Published on
Friday, January 29, 2021

[MOOC] Apollo Lesson 4: Perception

381 words2 min read
  • avatar
    Viet Anh

My note for lesson 4 of MOOC course: Self-Driving Fundamentals - Featuring Apollo. Content: Identify different perception tasks such as classification, detection, segmentation.


Perception module is much like our brain. It receives data from car sensors such as cameras, LiDARs, radars and use AI models and algorithms to recognize traffic lights, 3D objects with type, distance and velocity. Our self-driving module uses these outputs to control the car. Below is the perception module of Apollo 6.0.

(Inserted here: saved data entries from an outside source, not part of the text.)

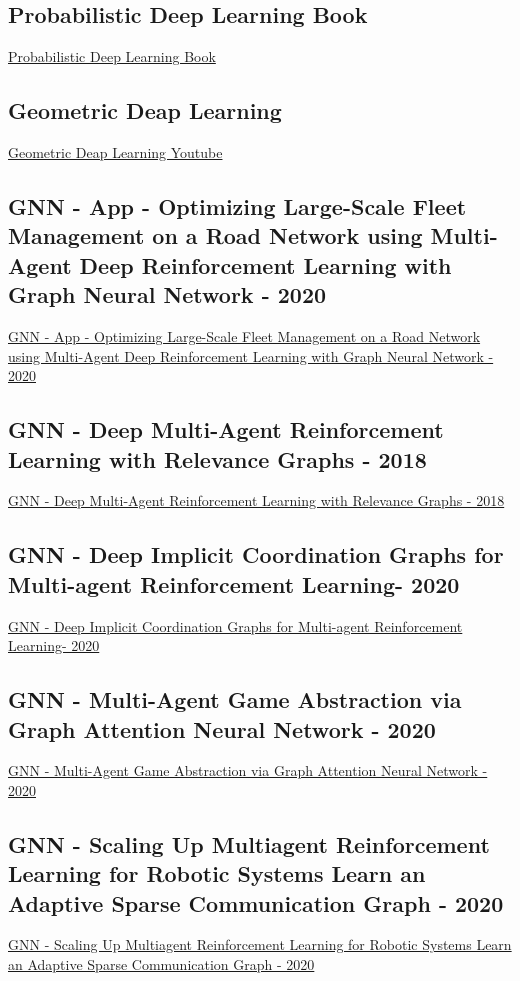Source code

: \subsection{Probabilistic Deep Learning Book}
\href{https://probml.github.io/pml-book/book1.html}{Probabilistic Deep Learning Book}

\subsection{Geometric Deap Learning}
\href{https://www.youtube.com/watch?v=w6Pw4MOzMuo}{Geometric Deap Learning Youtube}

\subsection{GNN - App - Optimizing Large-Scale Fleet Management on a Road Network using Multi-Agent Deep Reinforcement Learning with Graph Neural Network - 2020}
\href{https://arxiv.org/abs/2011.06175}{GNN - App - Optimizing Large-Scale Fleet Management on a Road Network using Multi-Agent Deep Reinforcement Learning with Graph Neural Network - 2020}

\subsection{GNN - Deep Multi-Agent Reinforcement Learning with Relevance Graphs - 2018}
\href{https://arxiv.org/abs/1811.12557}{GNN - Deep Multi-Agent Reinforcement Learning with Relevance Graphs - 2018}

\subsection{GNN - Deep Implicit Coordination Graphs for Multi-agent Reinforcement Learning- 2020}
\href{https://arxiv.org/abs/2006.11438}{GNN - Deep Implicit Coordination Graphs for Multi-agent Reinforcement Learning- 2020}

\subsection{GNN - Multi-Agent Game Abstraction via Graph Attention Neural Network  - 2020}
\href{https://ojs.aaai.org/index.php/AAAI/article/view/6211}{GNN - Multi-Agent Game Abstraction via Graph Attention Neural Network  - 2020}

\subsection{GNN - Scaling Up Multiagent Reinforcement Learning for Robotic Systems Learn an Adaptive Sparse Communication Graph - 2020}
\href{https://arxiv.org/abs/2003.01040}{GNN - Scaling Up Multiagent Reinforcement Learning for Robotic Systems Learn an Adaptive Sparse Communication Graph - 2020}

Perception module of Apollo 6.0. Image from

Perception module uses Computer Vision to analyze images.


BGR image

Camera images are often in RGB color space.

LiDAR image

LiDAR (/ˈlaɪdɑːr/, also LIDAR, LiDAR, and LADAR) is a method for measuring distances (ranging) by illuminating the target with laser light and measuring the reflection with a sensor. Differences in laser return times and wavelengths can then be used to make digital 3-D representations of the target. It has terrestrial, airborne, and mobile applications.


Computer vision techniques

  • Neural Network, Convolutional Neural Network
  • Image Classification
  • Object Detection
  • Object Tracking
  • Segmentation

Apollo Perception

The Apollo open software stack perceives obstacles, traffic lights and lanes.

The Region of Interest (ROI) filter is used to focus on relevant objects on HD map. Apollo applies the ROI filter to both point cloud and image data to narrow the search scope and accelerating perception.

ROI filter on HD Map

Sensor data comparison

Camera, LiDAR or Radar has different performance on different tasks or weather conditions. Below is the comparison between them. We need to fuse the outputs from these sensor to achieve the best performance.

Sensor data comparison - Camera vs LiDAR vs Radar vs Sensor fusion

Sensor fusion

Two-step estimation:

  • Predict State
  • Update Measurement

Measurement Update can be done in 2 ways: synchronous and asynchronous.

  • Synchronous fusion updates all the measurements from different sensors at the same time.
  • Asynchronous fusion updates the sensor measurements one at a time when they arrive.